I'm trying to insert a large number of nodes (~500,000) into a (non-embedded) neo4j database by executing cypher commands using the py2neo python module (py2neo.cypher.execute). Eventually I need to remove the dependence on py2neo, but I'm using it at the moment until I learn more about cypher and neo4j.
I have two node types A and B, and the vast majority of nodes are of type A. There are two possible relationships r1 and r2, such that A-[r1]-A and A-[r2]-B. Each node of type A will have 0 - 100 r1 relationships, and each node of type B will have 1 - 5000 r2 relationships.
At the moment I am inserting nodes by building up large CREATE statements. For example I might have a statement
CREATE (:A {uid:1, attr:5})-[:r1]-(:A {uid:2, attr:5})-[:r1]-...
where ... might be another 5000 or so nodes and relationships forming a linear chain in the graph. This works okay, but it's pretty slow. I'm also indexing these nodes using
CREATE INDEX ON :A(uid)
After I've add all the type A nodes, I add the type B nodes using CREATE statements again. Finally, I am trying to add the r2 relationships using a statement like
MATCH c:B, m:A where c.uid=1 AND (m.uid=2 OR m.uid=5 OR ...)
CREATE (m)-[:r2]->(c)
where ... could represent a few thousand OR statements. This seems really slow adding only a few relationships per second.
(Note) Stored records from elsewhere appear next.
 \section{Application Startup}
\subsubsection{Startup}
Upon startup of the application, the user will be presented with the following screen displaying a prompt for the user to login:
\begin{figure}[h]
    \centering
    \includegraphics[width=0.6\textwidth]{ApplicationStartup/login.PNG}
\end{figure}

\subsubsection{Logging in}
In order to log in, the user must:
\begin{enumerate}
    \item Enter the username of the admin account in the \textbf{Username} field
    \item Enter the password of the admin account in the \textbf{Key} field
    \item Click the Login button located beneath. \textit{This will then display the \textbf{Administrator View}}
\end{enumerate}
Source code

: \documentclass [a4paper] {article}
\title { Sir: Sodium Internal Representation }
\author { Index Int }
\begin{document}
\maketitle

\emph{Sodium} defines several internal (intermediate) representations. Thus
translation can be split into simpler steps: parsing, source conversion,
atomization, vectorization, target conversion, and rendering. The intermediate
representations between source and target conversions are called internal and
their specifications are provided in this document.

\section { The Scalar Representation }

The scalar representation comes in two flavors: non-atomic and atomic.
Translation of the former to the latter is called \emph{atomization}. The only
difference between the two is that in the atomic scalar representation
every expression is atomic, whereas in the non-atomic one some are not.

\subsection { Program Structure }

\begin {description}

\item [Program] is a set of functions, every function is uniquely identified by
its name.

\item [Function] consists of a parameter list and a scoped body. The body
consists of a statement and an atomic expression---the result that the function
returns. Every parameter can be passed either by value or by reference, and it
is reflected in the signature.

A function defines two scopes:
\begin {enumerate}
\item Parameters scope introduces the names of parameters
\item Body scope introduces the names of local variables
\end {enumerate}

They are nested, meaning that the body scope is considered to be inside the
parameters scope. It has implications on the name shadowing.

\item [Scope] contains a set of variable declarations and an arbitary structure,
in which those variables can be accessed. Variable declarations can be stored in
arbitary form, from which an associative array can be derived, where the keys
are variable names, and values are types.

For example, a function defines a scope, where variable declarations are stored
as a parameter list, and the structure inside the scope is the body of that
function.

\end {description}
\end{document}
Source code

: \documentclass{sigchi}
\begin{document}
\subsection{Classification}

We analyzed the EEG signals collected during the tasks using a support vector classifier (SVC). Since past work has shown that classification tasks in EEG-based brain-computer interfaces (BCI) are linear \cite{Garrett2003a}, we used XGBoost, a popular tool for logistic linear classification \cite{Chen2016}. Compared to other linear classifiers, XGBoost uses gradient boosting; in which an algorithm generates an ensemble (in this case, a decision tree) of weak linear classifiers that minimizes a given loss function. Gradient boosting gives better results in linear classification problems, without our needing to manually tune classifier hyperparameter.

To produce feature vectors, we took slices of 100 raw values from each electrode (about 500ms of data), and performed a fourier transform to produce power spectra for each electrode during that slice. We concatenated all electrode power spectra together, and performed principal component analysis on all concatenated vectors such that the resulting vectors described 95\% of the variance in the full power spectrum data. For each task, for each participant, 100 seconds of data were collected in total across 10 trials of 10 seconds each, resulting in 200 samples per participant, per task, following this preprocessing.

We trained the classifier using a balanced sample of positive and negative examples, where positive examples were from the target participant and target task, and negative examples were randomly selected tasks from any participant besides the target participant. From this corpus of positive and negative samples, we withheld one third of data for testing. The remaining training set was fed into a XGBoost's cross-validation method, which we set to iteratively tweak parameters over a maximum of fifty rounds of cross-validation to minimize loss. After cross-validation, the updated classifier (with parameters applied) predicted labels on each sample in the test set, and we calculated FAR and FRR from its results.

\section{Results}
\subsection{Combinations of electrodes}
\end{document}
So, is there a better way to do this? Am I completely off track here? I looked at this question but this doesn't explain how to use cypher to efficiently load the nodes. Everything else I look at seems to use java, without showing the actual cypher queries could be used.
Don't create the index until the end (in 2.0). It will slow down node creation.
Are you using parameters in your Cypher?
I imagine you're losing a lot of cypher parsing time unless your cypher is exactly the same each time with parameters. If you can model it to be that, you'll see a marked performance increase.
You're already sending fairly hefty chunks in your cypher request, but the batch request API will let you send more than one in one REST request, which might be faster (try it!).
Finally, if this is a one time import, you might consider using the batch-import tool--it can burn through 500K nodes in a few minutes even on bad hardware... then you can upgrade the database files (I don't think it can create 2.0 files yet, but that may be coming shortly if not), and create your labels/index via Cypher.
Update: I just noticed your MATCH statement at the end. You shouldn't do it this way--do one relationship at a time instead of using the OR for the ids. This will probably help a lot--and make sure you use parameters for the uids. Cypher 2.0 doesn't seem to be able to do index lookups with OR, even when you use an index hint. Maybe this will come later.
Update Dec 2013: 2.0 has the Cypher transactional endpoint, which I've seen great throughput improvements on. I've been able to send 20-30k Cypher statements/second, using "exec" sizes of 100-200 statements, and transaction sizes of 1000-10000 statements total. Very effective for speeding up loading over Cypher.